Written by Paul Courtney
Origin story of FAIR
We now have technologies that can store massive amounts of data in data warehouses and data lakes. And yet, one of the most vexing problems our customers still have is to actually find and use the data they require to conduct business in the most efficient and expeditious manner. Data assets are often developed locally, with formats and terminologies known only to the direct owners of the data asset, and so they are separated by distance and technology. Even with the expansion of data centers, entities have not pooled their data but instead have merely created larger, still disconnected, data silos. This comes from an old mindset that any data asset is created only for a single purpose and no thought or planning is put into further use of that data.
The problem of siloed data has persisted in the science community despite efforts over the last 15 years to identify the root causes (technical and organizational) and address them. However, an initiative that began at a meeting in 2014 resulted in the publication of a set of principles, called FAIR, in 2016 that seem to have been able to make progress.
The short version of the FAIR data principles is:
- Findable – can you locate a data asset as easily as you can a library book using the electronic card catalog?
- Accessible – if you know where the asset is, can you use a standard internet browser to navigate to a URL, download the asset and view it without requiring special software?
- Interoperable – does the data use standard terminologies and formats?

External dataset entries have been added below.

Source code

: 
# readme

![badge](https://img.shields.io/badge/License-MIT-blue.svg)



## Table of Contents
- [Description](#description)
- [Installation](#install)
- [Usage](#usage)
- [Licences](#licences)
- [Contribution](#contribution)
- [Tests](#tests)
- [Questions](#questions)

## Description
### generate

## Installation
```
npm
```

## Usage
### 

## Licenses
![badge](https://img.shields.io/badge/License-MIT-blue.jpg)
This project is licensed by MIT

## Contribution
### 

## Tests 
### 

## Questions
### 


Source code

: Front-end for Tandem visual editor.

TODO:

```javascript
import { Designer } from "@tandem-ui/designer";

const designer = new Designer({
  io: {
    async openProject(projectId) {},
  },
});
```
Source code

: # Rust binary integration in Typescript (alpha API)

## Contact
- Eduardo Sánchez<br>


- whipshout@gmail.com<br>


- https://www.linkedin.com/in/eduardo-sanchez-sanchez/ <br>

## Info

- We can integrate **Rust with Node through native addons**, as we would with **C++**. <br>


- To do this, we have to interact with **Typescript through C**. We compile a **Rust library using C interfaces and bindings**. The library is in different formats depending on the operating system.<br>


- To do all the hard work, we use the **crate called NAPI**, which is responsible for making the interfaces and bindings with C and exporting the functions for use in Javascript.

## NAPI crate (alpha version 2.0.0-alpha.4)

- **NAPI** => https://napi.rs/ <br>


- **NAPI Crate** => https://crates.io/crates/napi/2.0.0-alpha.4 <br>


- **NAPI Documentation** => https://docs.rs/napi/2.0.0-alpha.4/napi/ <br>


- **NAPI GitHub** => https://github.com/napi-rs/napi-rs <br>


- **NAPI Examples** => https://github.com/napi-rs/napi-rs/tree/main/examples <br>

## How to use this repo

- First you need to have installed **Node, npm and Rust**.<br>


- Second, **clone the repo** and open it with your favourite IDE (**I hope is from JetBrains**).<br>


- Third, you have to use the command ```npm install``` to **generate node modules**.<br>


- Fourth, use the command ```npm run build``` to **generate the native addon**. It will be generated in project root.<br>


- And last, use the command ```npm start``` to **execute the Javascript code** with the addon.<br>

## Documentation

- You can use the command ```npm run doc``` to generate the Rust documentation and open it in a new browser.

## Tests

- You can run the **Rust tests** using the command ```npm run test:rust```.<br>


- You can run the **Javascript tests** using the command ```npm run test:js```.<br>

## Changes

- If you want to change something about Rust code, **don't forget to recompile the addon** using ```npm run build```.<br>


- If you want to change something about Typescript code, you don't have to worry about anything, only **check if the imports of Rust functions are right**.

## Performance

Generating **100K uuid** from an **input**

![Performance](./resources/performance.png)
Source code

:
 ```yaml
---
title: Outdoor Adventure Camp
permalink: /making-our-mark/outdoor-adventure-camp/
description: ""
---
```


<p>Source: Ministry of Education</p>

- Reusable – if the previous answers are “Yes”, then this means that the data asset is reusable
These four “pillars” are expanded to 15 FAIR data principles and 14 metrics along with some examples that you can find here.
Rich metadata (data describing data) is a key aspect of “FAIRifying” data. For instance, in order for data to be Findable, it is not enough to simply locate the data asset– metadata about the asset should describe the context, quality and characteristics of the data. It is important to know something about the quality of the data (completeness, when last updated, what formats used), how the data asset was created (if the dataset was the result of data integration, what were the original sources?) and perhaps who the owner is in case one has any questions about the data. The metadata can then be stored in a data catalog to inform users in their search for data.
The Role of Tamr Unify in FAIRification
Tamr Unify can capture information about the input data sources as part of the ingestion process for upstream provenance.
Tamr also has metadata available about its own internal processes:
- Schema mapping from input data sources to the target schema
- Any transformations applied to the data to create the unified dataset
For data quality:
- Data profile and quality measures of the unified dataset key attributes such as percentage null, most frequent values, maximum, minimum
- Statistics about Mastered data, such as the percentage of labeled pairs, and Tamr’s Precision, Recall & Accuracy
Statistics about Classified data, such as average confidence, total verified records, percentage verified records
For data description:
- Upon ingestion of input data sources, the characteristics of those sources, such as curator, last time updated, and terminologies and standards used, can be made part of the input dataset metadata
The output dataset from Tamr Unify is placed in the data repository as a data asset and the metadata is captured and made available to a data catalog for ingestion. This metadata is exactly what is needed to FAIRify the data asset and “facilitate knowledge discovery by assisting humans and machines in their discovery of, access to, integration and analysis of, task-appropriate…data and their associated algorithms and workflows.” As you can see, all kinds of data can be FAIRified, not just life science data but mastered vendor lists, classified spare parts and mastered customer lists.